Quasi-Newton methods. Approximate the Hessian for faster convergence than gradient descent.

bfgs¶

BFGS with optional line search.

from solvor import bfgs

def objective(x):
    return x[0]**2 + x[1]**2

def grad(x):
    return [2*x[0], 2*x[1]]

result = bfgs(objective, grad, x0=[5.0, 5.0])
print(result.solution)  # Close to [0, 0]

Memory: O(n²) for Hessian approximation Best for: Smooth functions and moderate dimensions

lbfgs¶

Limited-memory BFGS. Uses limited history instead of full Hessian.

from solvor import lbfgs

result = lbfgs(objective, grad, x0=[5.0, 5.0], memory=10)

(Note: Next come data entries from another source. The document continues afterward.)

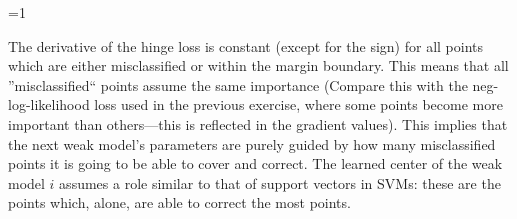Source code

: \ifnum\value{solutions}=1
\begin{solution}

  The derivative of the hinge loss is constant (except for the sign) for all
  points which are either misclassified or within the margin boundary.  This
  means that all ''misclassified`` points assume the same importance (Compare
  this with the neg-log-likelihood loss used in the previous exercise, where
  some points become more important than others---this is reflected in the
  gradient values).  This implies that the next weak model's parameters are
  purely guided by how many misclassified points it is going to be able to
  cover and correct.  The learned center of the weak model $i$ assumes a role
  similar to that of support vectors in SVMs:  these are the points which,
  alone, are able to correct the most points.

\end{solution}
\fi


\exerfoot
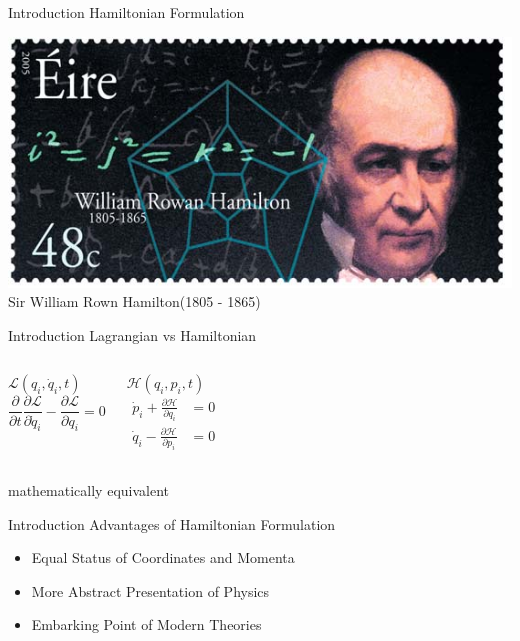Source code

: \documentclass[xcolor=dvipsnames]{beamer}
\begin{document}
	\begin{frame}{Introduction}
		Hamiltonian Formulation
		\begin{center}
			\includegraphics[scale=1.0]{hamilton.jpg}\\
			\tiny{Sir William Rown Hamilton(1805 - 1865)}
		\end{center}
	\end{frame}
	\begin{frame}{Introduction}
		Lagrangian vs Hamiltonian
		\begin{columns}[c]
			\column{2in}
			\begin{center}
				$\mathcal{L}(q_{i}, {\dot q}_{i}, t)$
				\begin{equation*}
					\frac{\partial}{\partial t}\frac{\partial \mathcal{L}}{\partial {\dot q_{i}}} - \frac{\partial \mathcal{L}}{\partial q_{i}} = 0
				\end{equation*}	
			\end{center}
			\column{2in}
			\begin{center}
				$\mathcal{H}(q_{i}, p_{i}, t)$	
				\begin{align*}
					{\dot p}_{i} + \frac{\partial \mathcal{H}}{\partial q_{i}} &= 0	\\
					{\dot q}_{i} - \frac{\partial \mathcal{H}}{\partial p_{i}} &= 0
				\end{align*}
			\end{center}
		\end{columns}
		\pause
		\begin{center}
			\Large{mathematically equivalent}
		\end{center}
	\end{frame}
	\begin{frame}{Introduction}
		Advantages of Hamiltonian Formulation
		\begin{itemize}
			\item{Equal Status of Coordinates and Momenta}
			\item{More Abstract Presentation of Physics}
			\item{Embarking Point of Modern Theories}
		\end{itemize}
	\end{frame}
\end{document}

Memory: O(n × m) where m is history size Best for: Large-scale problems

Comparison¶

Method	Memory	Convergence	Use When
BFGS	O(n²)	Superlinear	n < 1000, smooth function
L-BFGS	O(n × m)	Superlinear	n > 1000, memory limited

How It Works¶

The Newton's method dream: Newton's method converges quadratically—insanely fast—by using the Hessian (second derivatives) to find the exact step to the minimum of the local quadratic approximation:

x_{k+1} = x_k - H⁻¹ ∇f(x_k)

The problem: Computing and inverting the Hessian is O(n²) storage and O(n³) per iteration. For large n, this is prohibitive.

BFGS insight: Build an approximation to H⁻¹ using only gradient information. Each iteration updates this approximation using the secant condition:

B_{k+1} s_k = y_k

where s_k = x_{k+1} − x_k (step) and y_k = ∇f_{k+1} − ∇f_k (gradient change).

The BFGS update: A rank-2 update that maintains positive definiteness:

B_{k+1} = (I - ρ s y') B_k (I - ρ y s') + ρ s s'
where ρ = 1 / (y' s)

This satisfies the secant condition and keeps B symmetric positive definite.

L-BFGS trick: Don't store B at all. Store the last m pairs (s_k, y_k) and compute B⁻¹∇f implicitly via a two-loop recursion. Storage drops from O(n²) to O(nm).

Why it works: After seeing enough curvature information, B approximates the true inverse Hessian well enough for superlinear convergence. You get Newton-like speed with gradient-only cost.

The algorithm:

Compute gradient ∇f(x)
Compute search direction p = −B∇f (using stored history for L-BFGS)
Line search to find step size α satisfying Wolfe conditions
Update x ← x + αp
Update B (or store (s, y) pair for L-BFGS)
Repeat until ||∇f|| < ε

Tips¶

Smooth functions only. These methods assume twice-differentiable objectives.
Good for ML. Fast convergence on convex losses.
Line search built-in. Automatically finds step size.